_EXERCISE_:
Line by line, repeat the material below exactly and skip the images.

_RECORDS FOR THE EXERCISE_:

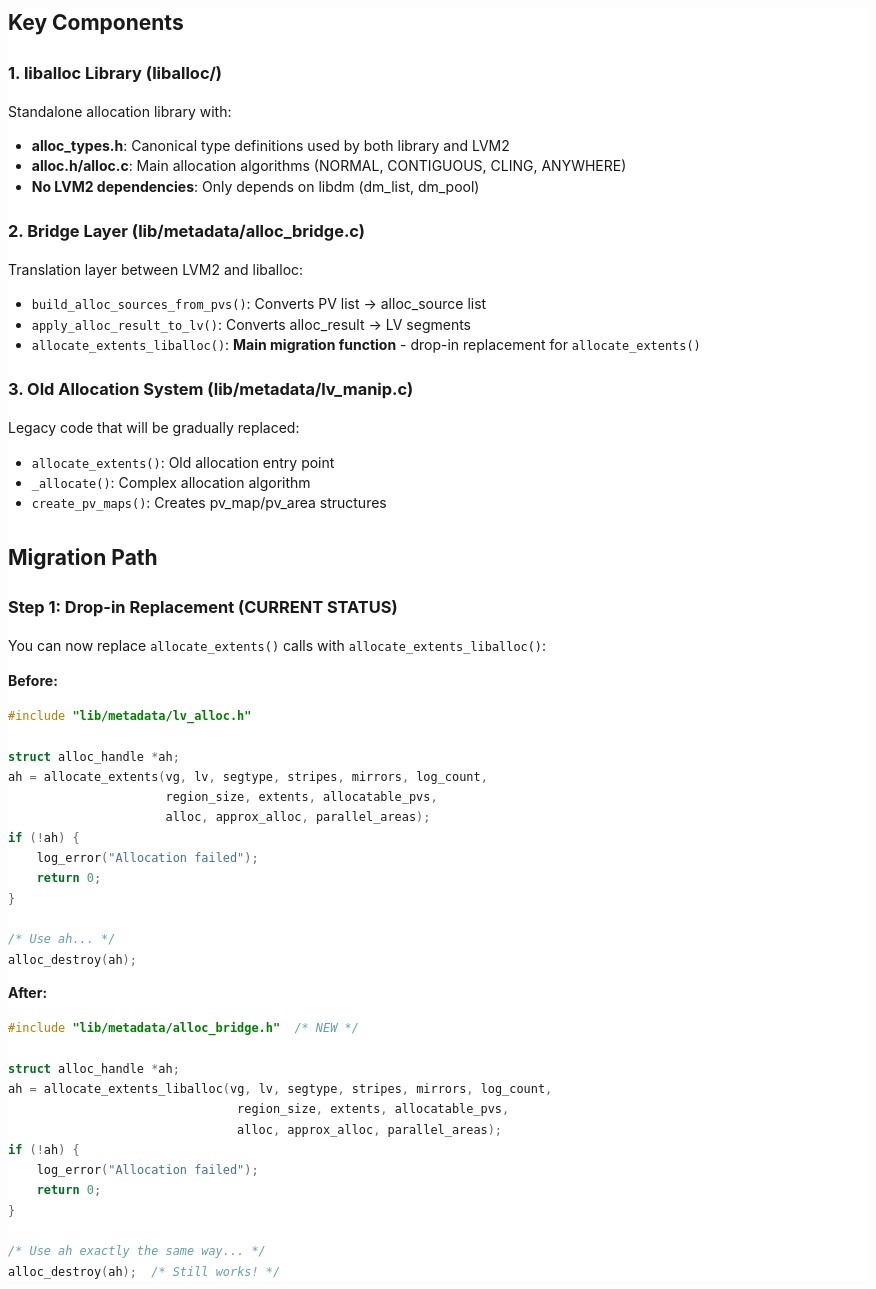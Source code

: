 ## Key Components

### 1. liballoc Library (liballoc/)

Standalone allocation library with:
- **alloc_types.h**: Canonical type definitions used by both library and LVM2
- **alloc.h/alloc.c**: Main allocation algorithms (NORMAL, CONTIGUOUS, CLING, ANYWHERE)
- **No LVM2 dependencies**: Only depends on libdm (dm_list, dm_pool)

### 2. Bridge Layer (lib/metadata/alloc_bridge.c)

Translation layer between LVM2 and liballoc:
- `build_alloc_sources_from_pvs()`: Converts PV list -> alloc_source list
- `apply_alloc_result_to_lv()`: Converts alloc_result -> LV segments
- `allocate_extents_liballoc()`: **Main migration function** - drop-in replacement for `allocate_extents()`

### 3. Old Allocation System (lib/metadata/lv_manip.c)

Legacy code that will be gradually replaced:
- `allocate_extents()`: Old allocation entry point
- `_allocate()`: Complex allocation algorithm
- `create_pv_maps()`: Creates pv_map/pv_area structures

## Migration Path

### Step 1: Drop-in Replacement (CURRENT STATUS)

You can now replace `allocate_extents()` calls with `allocate_extents_liballoc()`:

**Before:**
```c
#include "lib/metadata/lv_alloc.h"

struct alloc_handle *ah;
ah = allocate_extents(vg, lv, segtype, stripes, mirrors, log_count,
                      region_size, extents, allocatable_pvs,
                      alloc, approx_alloc, parallel_areas);
if (!ah) {
    log_error("Allocation failed");
    return 0;
}

/* Use ah... */
alloc_destroy(ah);
```

**After:**
```c
#include "lib/metadata/alloc_bridge.h"  /* NEW */

struct alloc_handle *ah;
ah = allocate_extents_liballoc(vg, lv, segtype, stripes, mirrors, log_count,
                                region_size, extents, allocatable_pvs,
                                alloc, approx_alloc, parallel_areas);
if (!ah) {
    log_error("Allocation failed");
    return 0;
}

/* Use ah exactly the same way... */
alloc_destroy(ah);  /* Still works! */
```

_FINAL ANSWER_:
Source code

: ## Key Components

### 1. liballoc Library (liballoc/)

Standalone allocation library with:
- **alloc_types.h**: Canonical type definitions used by both library and LVM2
- **alloc.h/alloc.c**: Main allocation algorithms (NORMAL, CONTIGUOUS, CLING, ANYWHERE)
- **No LVM2 dependencies**: Only depends on libdm (dm_list, dm_pool)

### 2. Bridge Layer (lib/metadata/alloc_bridge.c)

Translation layer between LVM2 and liballoc:
- `build_alloc_sources_from_pvs()`: Converts PV list -> alloc_source list
- `apply_alloc_result_to_lv()`: Converts alloc_result -> LV segments
- `allocate_extents_liballoc()`: **Main migration function** - drop-in replacement for `allocate_extents()`

### 3. Old Allocation System (lib/metadata/lv_manip.c)

Legacy code that will be gradually replaced:
- `allocate_extents()`: Old allocation entry point
- `_allocate()`: Complex allocation algorithm
- `create_pv_maps()`: Creates pv_map/pv_area structures

## Migration Path

### Step 1: Drop-in Replacement (CURRENT STATUS)

You can now replace `allocate_extents()` calls with `allocate_extents_liballoc()`:

**Before:**
```c
#include "lib/metadata/lv_alloc.h"

struct alloc_handle *ah;
ah = allocate_extents(vg, lv, segtype, stripes, mirrors, log_count,
                      region_size, extents, allocatable_pvs,
                      alloc, approx_alloc, parallel_areas);
if (!ah) {
    log_error("Allocation failed");
    return 0;
}

/* Use ah... */
alloc_destroy(ah);
```

**After:**
```c
#include "lib/metadata/alloc_bridge.h"  /* NEW */

struct alloc_handle *ah;
ah = allocate_extents_liballoc(vg, lv, segtype, stripes, mirrors, log_count,
                                region_size, extents, allocatable_pvs,
                                alloc, approx_alloc, parallel_areas);
if (!ah) {
    log_error("Allocation failed");
    return 0;
}

/* Use ah exactly the same way... */
alloc_destroy(ah);  /* Still works! */
```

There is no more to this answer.